"Muhahaha! I'm gonna conquer the world! FUUUUUCK!" Hidan bursts into the living room, screaming from the top of his lungs. He swings his scythe nearly cutting down Tobi.

"Fuck YEAH! Akatsuki's a bang! Bang, bang, bang, bang YOU'RE DEAD! Muhahaha!" Deidara enters just after Hidan, shooting him with his fingers formed as a gun.

"SENPAI! Please notice me!" Tobi jumps on Deidara's back and begin hugging/strangling him.

*v*

Zetsu's standing in a corner, wringing his hands and white one blushing deeply. In front of him stands a two feet tall, greenish house plant.

"… It… it's just that I haven't had the courage to ask before, but wanna bang? NO! That was NOT what I was going to say, I- muhahaa! She wants me! I-I-I… WAIT FOR ME!" He storms off, with the words: "I replant you tonight!"

*v*

Kisame cubs Tobi's masked face with his hands and stares deep into the hole.

"I suddenly feel like playing basketball… Why do I feel like playing basketball?" He tentatively push Tobi's head toward the floor. When it does not come back, he shrugs and steps over the body.

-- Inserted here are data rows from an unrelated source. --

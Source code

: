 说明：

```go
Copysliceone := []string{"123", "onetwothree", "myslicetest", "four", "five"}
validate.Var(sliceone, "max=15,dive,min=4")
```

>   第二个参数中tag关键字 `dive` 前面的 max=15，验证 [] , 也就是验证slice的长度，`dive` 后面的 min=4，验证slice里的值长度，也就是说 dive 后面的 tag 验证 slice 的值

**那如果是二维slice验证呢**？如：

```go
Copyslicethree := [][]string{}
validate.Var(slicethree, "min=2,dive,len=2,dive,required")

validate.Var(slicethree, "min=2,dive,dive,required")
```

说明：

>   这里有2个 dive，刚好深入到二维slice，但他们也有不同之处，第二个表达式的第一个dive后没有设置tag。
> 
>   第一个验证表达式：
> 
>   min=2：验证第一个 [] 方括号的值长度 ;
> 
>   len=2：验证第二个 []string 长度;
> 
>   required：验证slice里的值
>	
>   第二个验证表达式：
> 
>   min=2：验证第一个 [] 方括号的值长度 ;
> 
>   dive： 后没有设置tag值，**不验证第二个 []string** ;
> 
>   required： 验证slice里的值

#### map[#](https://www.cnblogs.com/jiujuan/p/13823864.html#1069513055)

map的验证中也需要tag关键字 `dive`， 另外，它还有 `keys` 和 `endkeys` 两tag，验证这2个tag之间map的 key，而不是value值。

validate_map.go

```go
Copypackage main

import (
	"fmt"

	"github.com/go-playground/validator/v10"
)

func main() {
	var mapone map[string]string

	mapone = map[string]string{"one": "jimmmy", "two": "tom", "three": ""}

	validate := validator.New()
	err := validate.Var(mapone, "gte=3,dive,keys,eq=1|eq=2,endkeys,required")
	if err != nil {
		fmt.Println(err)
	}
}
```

"There's a bug on the floor…" Tobi happily notice.

*v*

Itachi jumps onto the coffee table holding a big, open banana. He hovers it above his head as a godly artifact and yells: "Praise it, oh praise the Uchihas' new-" Kisame starts drooling. "-Banana…" He falls to his knees staring at brown-spotted fruit.

Itachi looks down at bluish man. He begins to laugh manically and shoves the banana into Kisame's gaping mouth.

"Deep-throat it bitch! Muhahah! Uchiha!"

*v*

Tobi peeps over the sofa's backrest. His senpai's sitting behind it furiously starring at his hands.

"STOP! STOP IT, UN!" Deidara screams. He violently tries to force his palms from each other to end their passionate make-out-scene. "Oh, can Tobi join?" Tobi asks with a pervy chibi-face.

*v*

"Kuzu… Kuzu-chan, I think, I might be pregnant…" Hidan is spinning in front of the big mirror in Konan's room and has been the last twenty minutes. "I… I'm so dizzy! It's symptoms. I-I think I'm gonna throw up! FUCK."

*v*

Suddenly Pein crushes a glass to call everyone attention. He stands on the couch.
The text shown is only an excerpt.